If you already have the full stack running via Deploying the Full Cycles Stack, uncomment the cycles-events block in your docker-compose.yml and restart. Otherwise, use the full-stack compose from the admin repo:

bash

# From the cycles-server-admin directory
export WEBHOOK_SECRET_ENCRYPTION_KEY=$(openssl rand -base64 32)
docker compose -f docker-compose.full-stack.yml up

Services: Redis (6379), Admin (7979), Runtime (7878), Events API (7980), Events management/actuator (9980).

Standalone deployment

From pre-built image

bash

docker run -d --name cycles-events \
  -p 7980:7980 \
  -p 9980:9980 \
  -e REDIS_HOST=redis.example.com \
  -e REDIS_PORT=6379 \
  -e REDIS_PASSWORD=your-redis-password \
  -e WEBHOOK_SECRET_ENCRYPTION_KEY=your-base64-key \
  ghcr.io/runcycles/cycles-server-events:0.1.25.10

Only 7980 needs to be reachable from clients and downstream webhook targets. 9980 should remain internal — scrape it from your Prometheus cluster on its own network path.

From JAR

bash

REDIS_HOST=redis.example.com \
REDIS_PORT=6379 \
REDIS_PASSWORD=your-redis-password \
WEBHOOK_SECRET_ENCRYPTION_KEY=your-base64-key \
java -jar cycles-server-events-*.jar

Configuration

Required

Variable	Description
`REDIS_HOST`	Redis hostname (shared with admin and runtime servers)
`REDIS_PORT`	Redis port (default: 6379)
`REDIS_PASSWORD`	Redis password (empty for no auth)

Tuning

Variable	Default	Description
`dispatch.pending.timeout-seconds`	5	BRPOP blocking timeout (seconds)
`dispatch.retry.poll-interval-ms`	5000	How often to check for ready retries (ms)
`dispatch.http.timeout-seconds`	30	HTTP request timeout for webhook delivery
`dispatch.http.connect-timeout-seconds`	5	HTTP connect timeout
`MAX_DELIVERY_AGE_MS`	86400000	Deliveries older than this auto-fail (24h)
`EVENT_TTL_DAYS`	90	Redis TTL for event records
`DELIVERY_TTL_DAYS`	14	Redis TTL for delivery records
`RETENTION_CLEANUP_INTERVAL_MS`	3600000	ZSET index cleanup interval (1h)

Full configuration example

bash

REDIS_HOST=redis.example.com
REDIS_PORT=6379
REDIS_PASSWORD=your-redis-password
WEBHOOK_SECRET_ENCRYPTION_KEY=K7x2mP9qR4sT6wB1cD3fG5hJ8kL0nA2=
dispatch.pending.timeout-seconds=5
dispatch.retry.poll-interval-ms=5000
dispatch.http.timeout-seconds=30
dispatch.http.connect-timeout-seconds=5
MAX_DELIVERY_AGE_MS=86400000
EVENT_TTL_DAYS=90
DELIVERY_TTL_DAYS=14
RETENTION_CLEANUP_INTERVAL_MS=3600000

Health check

The events service exposes a Spring Boot Actuator health endpoint on the management port (9980 by default as of v0.1.25.9):

bash

curl http://localhost:9980/actuator/health
# {"status":"UP"}

Pre-v0.1.25.9 deployments exposed /actuator/health on the public API port 7980. Update kubelet probes and Docker HEALTHCHECK commands to hit :9980 when upgrading.
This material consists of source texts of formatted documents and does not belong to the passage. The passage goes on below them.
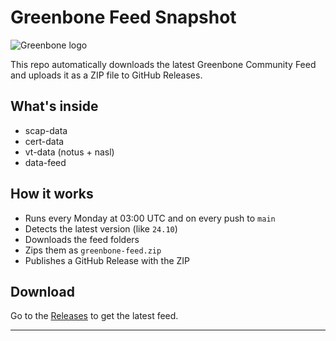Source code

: # Greenbone Feed Snapshot

![Greenbone logo](https://www.greenbone.net/wp-content/uploads/Gb_New-logo_horizontal_head.png)

This repo automatically downloads the latest Greenbone Community Feed and uploads it as a ZIP file to GitHub Releases.

## What's inside

- scap-data
- cert-data
- vt-data (notus + nasl)
- data-feed

## How it works

- Runs every Monday at 03:00 UTC and on every push to `main`
- Detects the latest version (like `24.10`)
- Downloads the feed folders
- Zips them as `greenbone-feed.zip`
- Publishes a GitHub Release with the ZIP

## Download

Go to the [Releases](https://github.com/YOUR_USERNAME/YOUR_REPO/releases) to get the latest feed.

---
The published Docker image's built-in HEALTHCHECK (30s interval, 60s start period, 5 retries) has already been updated.

What happens when the events service is down

Admin and runtime servers are unaffected — event emission is fire-and-forget, never blocks API responses
Events and deliveries accumulate in Redis — event:{id} keys (90-day TTL), delivery:{id} keys (14-day TTL), dispatch:pending list grows
Redis memory is bounded — TTLs ensure keys auto-expire even if never consumed
When the events service restarts:
- Stale deliveries (older than MAX_DELIVERY_AGE_MS, default 24h) are immediately marked FAILED
- Fresh deliveries are processed normally via BRPOP
- RetentionCleanupService trims orphaned ZSET index entries hourly
No data loss for events — event records persist in Redis for 90 days regardless of delivery status

Auto-disable for persistently failing subscriptions

The events service tracks consecutive_failures per subscription. When the counter reaches disable_after_failures (default 10), the subscription transitions to DISABLED and no further deliveries are attempted. The counter resets to 0 on any successful delivery. Re-enable a disabled subscription with PATCH /v1/admin/webhooks/{id} once the receiver is healthy.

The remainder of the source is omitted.